- Opening Delimiter -

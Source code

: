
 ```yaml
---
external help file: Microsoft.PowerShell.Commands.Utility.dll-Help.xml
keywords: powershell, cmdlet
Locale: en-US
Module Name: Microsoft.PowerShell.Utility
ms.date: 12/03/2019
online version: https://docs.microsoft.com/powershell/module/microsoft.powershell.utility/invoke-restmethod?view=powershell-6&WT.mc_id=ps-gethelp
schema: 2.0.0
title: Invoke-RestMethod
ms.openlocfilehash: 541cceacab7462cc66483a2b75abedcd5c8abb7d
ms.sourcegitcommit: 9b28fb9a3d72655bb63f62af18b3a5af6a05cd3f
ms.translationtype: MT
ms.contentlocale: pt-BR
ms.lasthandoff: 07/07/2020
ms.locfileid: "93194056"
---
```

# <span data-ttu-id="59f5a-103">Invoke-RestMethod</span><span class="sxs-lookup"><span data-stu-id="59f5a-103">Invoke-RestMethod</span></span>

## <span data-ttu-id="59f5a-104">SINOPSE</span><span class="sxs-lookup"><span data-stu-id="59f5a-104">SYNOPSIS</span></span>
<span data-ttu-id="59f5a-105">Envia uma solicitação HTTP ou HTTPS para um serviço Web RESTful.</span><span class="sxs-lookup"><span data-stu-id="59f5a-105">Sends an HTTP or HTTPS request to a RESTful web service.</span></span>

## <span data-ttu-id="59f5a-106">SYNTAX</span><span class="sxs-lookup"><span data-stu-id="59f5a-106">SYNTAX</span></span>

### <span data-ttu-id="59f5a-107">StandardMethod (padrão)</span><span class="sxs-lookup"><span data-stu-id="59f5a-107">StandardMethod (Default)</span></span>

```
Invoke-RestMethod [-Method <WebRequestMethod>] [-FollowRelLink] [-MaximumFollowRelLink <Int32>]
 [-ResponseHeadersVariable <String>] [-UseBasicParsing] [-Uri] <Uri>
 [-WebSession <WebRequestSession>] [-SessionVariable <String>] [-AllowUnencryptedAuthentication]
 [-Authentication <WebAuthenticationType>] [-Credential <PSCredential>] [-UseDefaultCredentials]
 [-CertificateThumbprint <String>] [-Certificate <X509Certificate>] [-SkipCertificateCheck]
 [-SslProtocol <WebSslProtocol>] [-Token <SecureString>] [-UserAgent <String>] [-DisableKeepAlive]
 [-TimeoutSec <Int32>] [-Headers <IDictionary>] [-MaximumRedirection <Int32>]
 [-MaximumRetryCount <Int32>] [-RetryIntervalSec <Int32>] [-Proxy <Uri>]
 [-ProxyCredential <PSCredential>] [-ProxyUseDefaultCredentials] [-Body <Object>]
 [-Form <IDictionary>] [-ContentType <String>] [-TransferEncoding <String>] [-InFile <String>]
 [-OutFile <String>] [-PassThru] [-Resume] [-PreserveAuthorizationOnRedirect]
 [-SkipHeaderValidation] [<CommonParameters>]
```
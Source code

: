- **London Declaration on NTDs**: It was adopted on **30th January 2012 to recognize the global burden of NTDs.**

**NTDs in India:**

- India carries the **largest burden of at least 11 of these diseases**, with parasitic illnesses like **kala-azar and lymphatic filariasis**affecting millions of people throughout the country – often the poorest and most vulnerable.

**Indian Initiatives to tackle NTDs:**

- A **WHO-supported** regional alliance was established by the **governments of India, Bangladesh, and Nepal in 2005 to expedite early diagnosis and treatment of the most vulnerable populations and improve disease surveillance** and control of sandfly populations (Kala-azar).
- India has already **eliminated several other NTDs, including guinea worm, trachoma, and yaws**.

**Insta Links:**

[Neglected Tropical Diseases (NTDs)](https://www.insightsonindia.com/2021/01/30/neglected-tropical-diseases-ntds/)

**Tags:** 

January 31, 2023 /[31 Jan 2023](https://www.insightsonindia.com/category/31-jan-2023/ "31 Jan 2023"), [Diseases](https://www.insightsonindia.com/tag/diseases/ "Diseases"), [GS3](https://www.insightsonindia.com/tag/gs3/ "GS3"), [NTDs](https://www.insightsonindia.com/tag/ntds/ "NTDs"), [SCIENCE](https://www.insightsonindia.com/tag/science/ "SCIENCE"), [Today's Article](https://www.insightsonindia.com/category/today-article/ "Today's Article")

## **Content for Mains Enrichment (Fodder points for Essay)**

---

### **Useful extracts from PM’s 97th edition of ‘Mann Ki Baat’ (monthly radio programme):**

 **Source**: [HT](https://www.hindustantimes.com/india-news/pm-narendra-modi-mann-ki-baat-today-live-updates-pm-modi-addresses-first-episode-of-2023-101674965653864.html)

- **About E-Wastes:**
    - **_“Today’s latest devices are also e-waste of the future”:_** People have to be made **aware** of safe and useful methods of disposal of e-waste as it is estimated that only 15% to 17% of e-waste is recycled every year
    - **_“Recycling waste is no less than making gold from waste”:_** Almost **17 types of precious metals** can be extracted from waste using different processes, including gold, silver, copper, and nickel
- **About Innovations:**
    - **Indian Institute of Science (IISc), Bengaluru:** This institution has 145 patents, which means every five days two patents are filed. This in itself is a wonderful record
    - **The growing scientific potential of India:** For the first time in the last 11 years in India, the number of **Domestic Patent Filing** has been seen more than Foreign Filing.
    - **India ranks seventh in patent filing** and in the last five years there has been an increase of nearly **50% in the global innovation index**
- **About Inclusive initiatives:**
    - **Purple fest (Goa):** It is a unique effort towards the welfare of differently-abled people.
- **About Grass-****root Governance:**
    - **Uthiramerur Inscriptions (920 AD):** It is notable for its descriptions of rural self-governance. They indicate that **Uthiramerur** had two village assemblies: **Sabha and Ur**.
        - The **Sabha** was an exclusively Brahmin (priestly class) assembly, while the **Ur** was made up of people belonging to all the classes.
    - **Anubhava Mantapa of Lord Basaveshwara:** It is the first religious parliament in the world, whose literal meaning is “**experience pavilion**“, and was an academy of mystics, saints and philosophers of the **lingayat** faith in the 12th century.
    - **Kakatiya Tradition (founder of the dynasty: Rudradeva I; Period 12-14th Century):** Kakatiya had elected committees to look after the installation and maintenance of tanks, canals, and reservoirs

- Closing Delimiter -

REQUIRED ACTION: The lines above that hold the word "IDictionary" are the ones to copy.

COMPLETED EXERCISE:
 [-TimeoutSec <Int32>] [-Headers <IDictionary>] [-MaximumRedirection <Int32>]
 [-Form <IDictionary>] [-ContentType <String>] [-TransferEncoding <String>] [-InFile <String>]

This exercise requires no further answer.